The application was forwarded to defendant at its home office in Topeka and was approved on July 25, 1938, and the policy was
The insured paid the premiums on the policy until his death on December 13, 1947. After his death due proofs of death were furnished to and received by defendant and payment of the death claim was approved by defendant subject to and in accord with the provisions of the policy. At the time of his death he was paying the premiums on a semiannual basis and had paid the premium for the first half of the policy year beginning July 25, 1947. The premium for the second half of the policy year, amounting to $53.33, had not been paid, and acting under a provision of the policy which authorized defendant to do so, it deducted that amount from the $5,000 face value of the policy, leaving the amount payable $4,946.67.

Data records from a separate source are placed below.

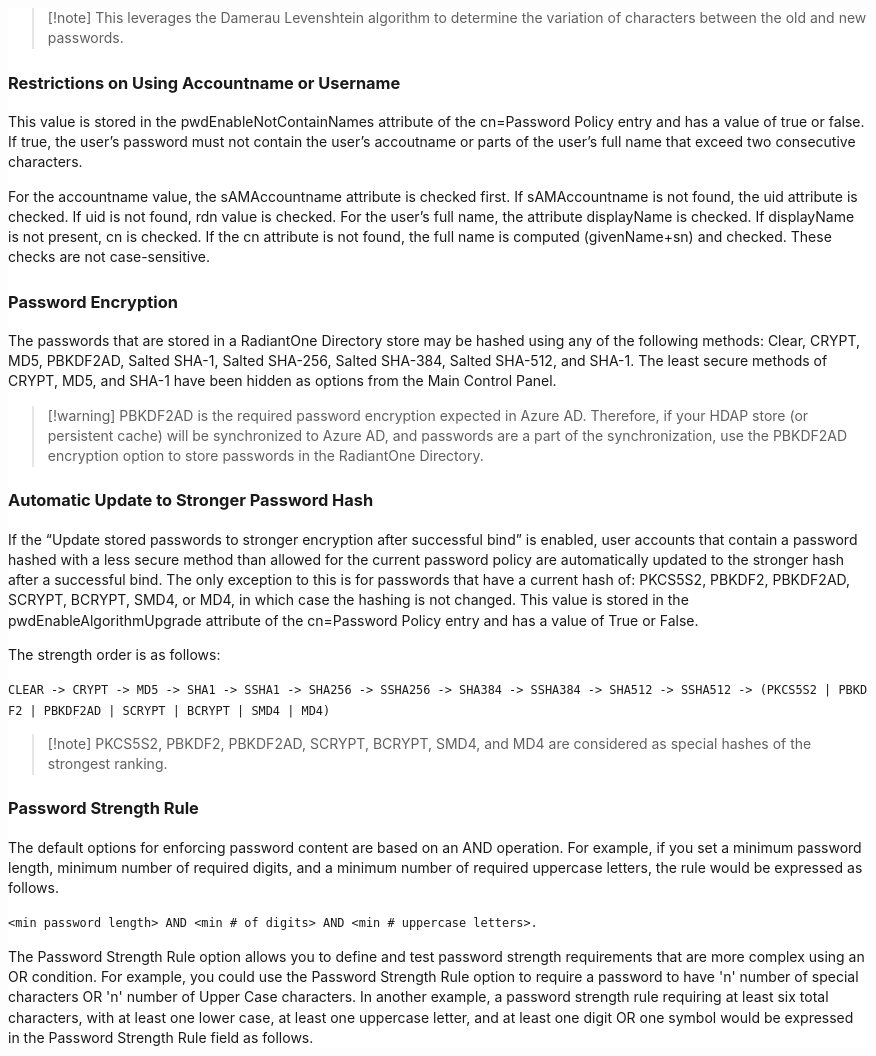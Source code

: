 >[!note] This leverages the Damerau Levenshtein algorithm to determine the variation of characters between the old and new passwords.

### Restrictions on Using Accountname or Username

This value is stored in the pwdEnableNotContainNames attribute of the cn=Password Policy entry and has a value of true or false. If true, the user’s password must not contain the user’s accoutname or parts of the user’s full name that exceed two consecutive characters.

For the accountname value, the sAMAccountname attribute is checked first. If sAMAccountname is not found, the uid attribute is checked. If uid is not found, rdn value is checked. For the user’s full name, the attribute displayName is checked. If displayName is not present, cn is checked. If the cn attribute is not found, the full name is computed (givenName+sn) and checked. These checks are not case-sensitive.

### Password Encryption

The passwords that are stored in a RadiantOne Directory store may be hashed using any of the following methods: Clear, CRYPT, MD5, PBKDF2AD, Salted SHA-1, Salted SHA-256, Salted SHA-384, Salted SHA-512, and SHA-1. The least secure methods of CRYPT, MD5, and SHA-1 have been hidden as options from the Main Control Panel.

>[!warning] PBKDF2AD is the required password encryption expected in Azure AD. Therefore, if your HDAP store (or persistent cache) will be synchronized to Azure AD, and passwords are a part of the synchronization, use the PBKDF2AD encryption option to store passwords in the RadiantOne Directory.

### Automatic Update to Stronger Password Hash

If the “Update stored passwords to stronger encryption after successful bind” is enabled, user accounts that contain a password hashed with a less secure method than allowed for the current password policy are automatically updated to the stronger hash after a successful bind. The only exception to this is for passwords that have a current hash of: PKCS5S2, PBKDF2, PBKDF2AD, SCRYPT, BCRYPT, SMD4, or MD4, in which case the hashing is not changed. This value is stored in the pwdEnableAlgorithmUpgrade attribute of the cn=Password Policy entry and has a value of True or False.

The strength order is as follows:

`CLEAR -> CRYPT -> MD5 -> SHA1 -> SSHA1 -> SHA256 -> SSHA256 -> SHA384 -> SSHA384 -> SHA512 -> SSHA512 -> (PKCS5S2 | PBKDF2 | PBKDF2AD | SCRYPT | BCRYPT | SMD4 | MD4)`

>[!note] PKCS5S2, PBKDF2, PBKDF2AD, SCRYPT, BCRYPT, SMD4, and MD4 are considered as special hashes of the strongest ranking.

### Password Strength Rule

The default options for enforcing password content are based on an AND operation. For example, if you set a minimum password length, minimum number of required digits, and a minimum number of required uppercase letters, the rule would be expressed as follows.

`<min password length> AND <min # of digits> AND <min # uppercase letters>.`

The Password Strength Rule option allows you to define and test password strength requirements that are more complex using an OR condition. For example, you could use the Password Strength Rule option to require a password to have 'n' number of special characters OR 'n' number of Upper Case characters. In another example, a password strength rule requiring at least six total characters, with at least one lower case, at least one uppercase letter, and at least one digit OR one symbol would be expressed in the Password Strength Rule field as follows.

Under date of January 23, 1948, defendant sent to a bank at Fort Scott, where the plaintiff herein, the beneficiary named in the policy, was then living, a check for $60, payable to plaintiff, with instructions to the bank to deliver the check to plaintiff if she surrendered the policy and executed an enclosed “Supplemental Contract.” This was in the form of an agreement between plaintiff and defendant. It
“Now Therefore, it is mutually agreed by the parties hereto that the death claim on said policy shall be settled and paid by the company in the following manner: The sum of $4,946.67, being the face amount of the policy less balance of annual premium due July 25, 1947, in the amount of $53.33, shall be paid by the Company by setting aside said sum in a special fund to be held by the Company and paid, including interest thereon to Beulah M. Hudgen, The Beneficiary, at the rate of $60.00 per month on the first day of each month commencing with January 1st, 1948, until said fund including interest shall have been paid out in full. The Company agrees to pay and accumulate interest at the rate of 2%% per annum upon the unpaid balance of said fund until the entire fund and interest have been paid to beneficiary in monthly payments of $60.00 per month as provided above.
“It Is Understood and Agreed that said fund is not withdrawable, except in said monthly installments as provided above.
“This Agreement shall be binding upon the heirs, executors, administrators, devisees, trustees, successors, and assigns, of the parties hereto.”
Plaintiff declined to comply with those conditions and the check was not delivered to her. Defendant continued to send a check for $60 on the first day of each month for several months to be delivered to plaintiff if and when she complied with the conditions stated in the first communication. She continued to decline to comply with those conditions and none of the checks was delivered to her. Defendant does .not now contend that plaintiff was under any duty to execute this Supplemental Contract, or to surrender the policy prior to the payment of its liability thereon.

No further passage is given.